DATA PROVIDED: Begin
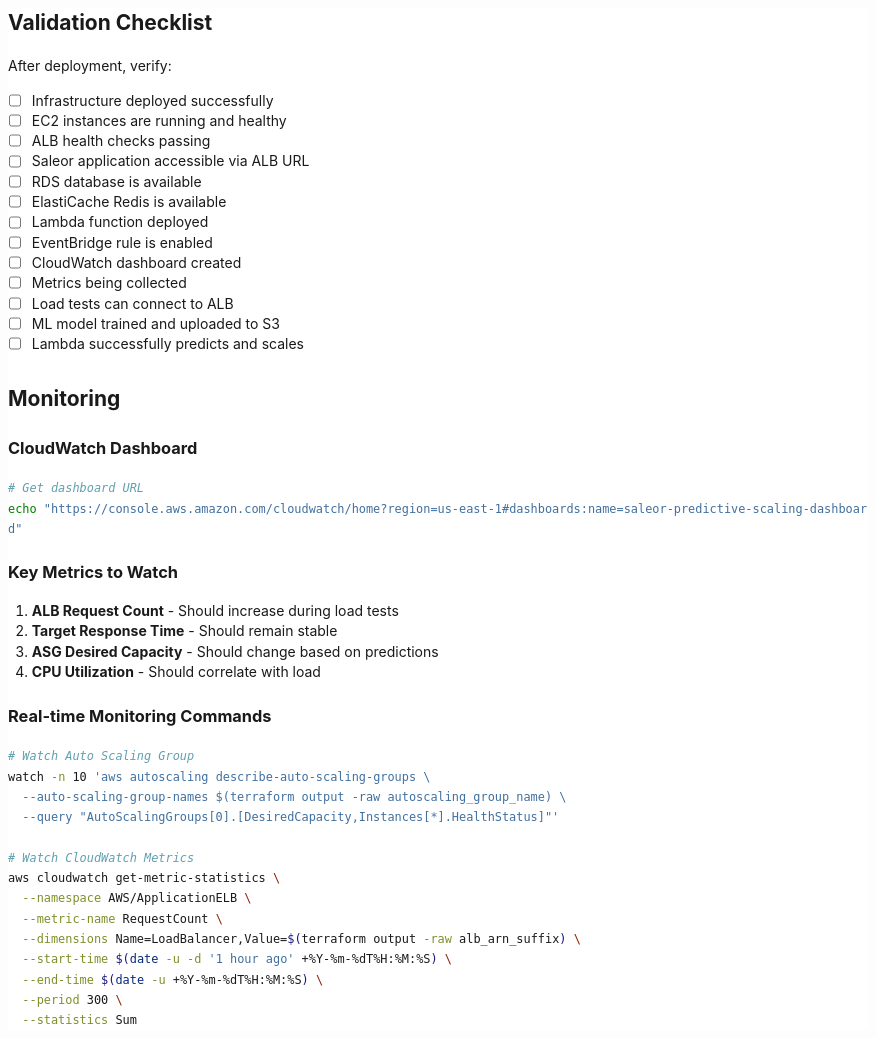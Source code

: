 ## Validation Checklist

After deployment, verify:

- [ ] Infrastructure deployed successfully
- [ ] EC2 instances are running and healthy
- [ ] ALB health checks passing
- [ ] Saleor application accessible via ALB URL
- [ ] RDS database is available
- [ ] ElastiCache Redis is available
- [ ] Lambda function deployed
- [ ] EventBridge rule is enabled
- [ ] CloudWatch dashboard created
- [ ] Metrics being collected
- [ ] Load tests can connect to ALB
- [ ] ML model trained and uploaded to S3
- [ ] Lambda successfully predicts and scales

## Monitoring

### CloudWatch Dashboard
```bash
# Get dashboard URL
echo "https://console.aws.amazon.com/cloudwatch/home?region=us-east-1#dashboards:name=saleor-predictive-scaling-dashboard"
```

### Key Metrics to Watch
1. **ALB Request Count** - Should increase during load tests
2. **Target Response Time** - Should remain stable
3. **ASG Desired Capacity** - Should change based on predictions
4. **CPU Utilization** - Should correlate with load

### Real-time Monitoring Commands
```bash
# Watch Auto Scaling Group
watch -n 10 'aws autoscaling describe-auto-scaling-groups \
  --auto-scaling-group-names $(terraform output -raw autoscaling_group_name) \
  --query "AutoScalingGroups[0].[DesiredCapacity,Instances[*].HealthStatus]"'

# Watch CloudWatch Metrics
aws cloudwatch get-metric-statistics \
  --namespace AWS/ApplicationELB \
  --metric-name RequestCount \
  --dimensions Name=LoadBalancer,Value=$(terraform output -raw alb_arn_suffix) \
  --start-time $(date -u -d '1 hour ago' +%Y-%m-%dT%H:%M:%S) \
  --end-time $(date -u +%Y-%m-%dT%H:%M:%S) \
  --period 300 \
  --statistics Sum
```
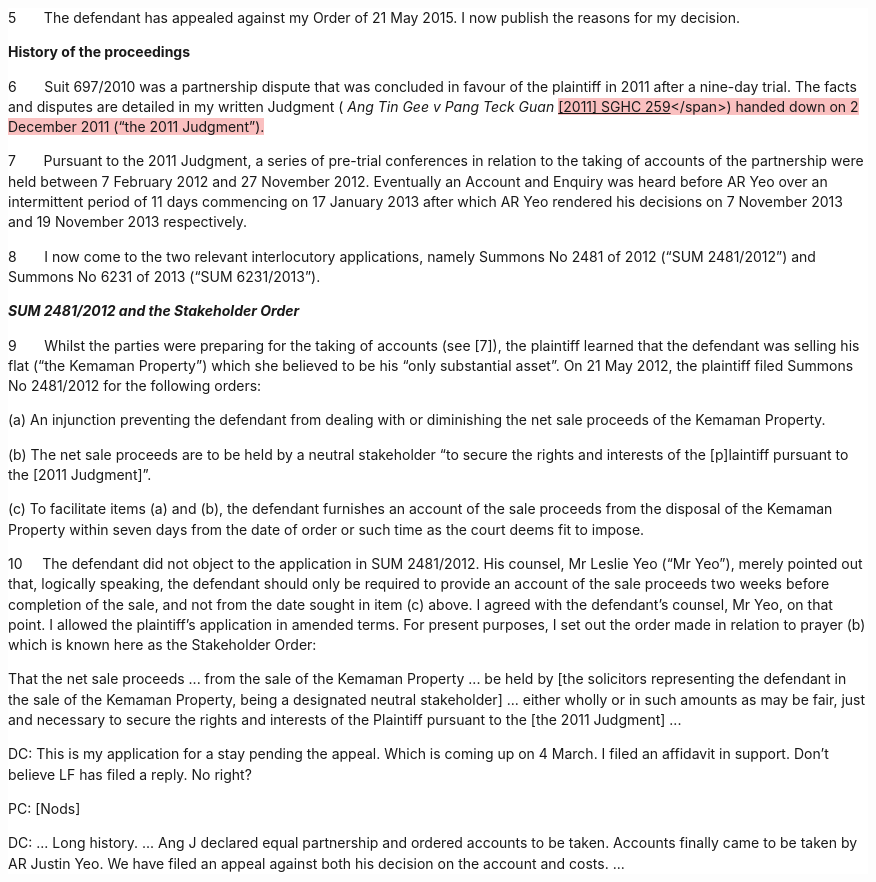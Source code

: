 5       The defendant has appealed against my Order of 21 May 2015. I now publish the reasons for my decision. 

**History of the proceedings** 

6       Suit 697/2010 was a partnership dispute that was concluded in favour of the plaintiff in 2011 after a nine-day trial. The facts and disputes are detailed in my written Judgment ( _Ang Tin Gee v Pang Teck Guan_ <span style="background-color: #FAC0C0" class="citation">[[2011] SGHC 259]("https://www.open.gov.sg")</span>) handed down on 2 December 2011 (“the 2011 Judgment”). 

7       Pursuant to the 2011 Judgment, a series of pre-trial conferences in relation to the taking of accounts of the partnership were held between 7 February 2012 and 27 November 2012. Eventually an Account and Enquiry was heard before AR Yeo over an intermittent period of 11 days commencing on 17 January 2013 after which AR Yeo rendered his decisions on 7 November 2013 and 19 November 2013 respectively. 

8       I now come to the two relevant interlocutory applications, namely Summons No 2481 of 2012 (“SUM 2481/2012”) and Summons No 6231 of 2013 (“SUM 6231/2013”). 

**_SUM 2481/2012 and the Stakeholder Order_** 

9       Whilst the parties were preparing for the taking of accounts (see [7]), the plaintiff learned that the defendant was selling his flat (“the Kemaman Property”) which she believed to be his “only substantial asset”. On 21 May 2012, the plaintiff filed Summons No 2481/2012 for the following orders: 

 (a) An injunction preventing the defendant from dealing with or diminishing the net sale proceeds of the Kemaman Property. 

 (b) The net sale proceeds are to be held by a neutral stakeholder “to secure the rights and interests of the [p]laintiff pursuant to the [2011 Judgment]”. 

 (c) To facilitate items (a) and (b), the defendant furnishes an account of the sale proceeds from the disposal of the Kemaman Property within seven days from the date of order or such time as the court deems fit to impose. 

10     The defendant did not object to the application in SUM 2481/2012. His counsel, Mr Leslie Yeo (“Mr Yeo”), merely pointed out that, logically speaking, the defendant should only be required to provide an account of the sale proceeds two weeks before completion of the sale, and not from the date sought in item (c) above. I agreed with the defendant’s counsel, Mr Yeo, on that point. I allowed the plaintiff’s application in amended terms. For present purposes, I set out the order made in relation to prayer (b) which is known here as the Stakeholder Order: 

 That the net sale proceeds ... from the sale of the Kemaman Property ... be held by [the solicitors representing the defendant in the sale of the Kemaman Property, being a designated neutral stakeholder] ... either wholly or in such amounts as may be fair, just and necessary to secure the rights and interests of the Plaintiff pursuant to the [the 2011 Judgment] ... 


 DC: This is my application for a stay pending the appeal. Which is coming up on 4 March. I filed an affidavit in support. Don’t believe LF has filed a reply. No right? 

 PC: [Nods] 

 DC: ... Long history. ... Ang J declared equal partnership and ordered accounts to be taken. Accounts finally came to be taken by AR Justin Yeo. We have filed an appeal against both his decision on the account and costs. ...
DATA PROVIDED: End
Check all the records above and select each line where the string "deployed" is found.

▸ TASK RESPONSE
- [ ] Infrastructure deployed successfully
- [ ] Lambda function deployed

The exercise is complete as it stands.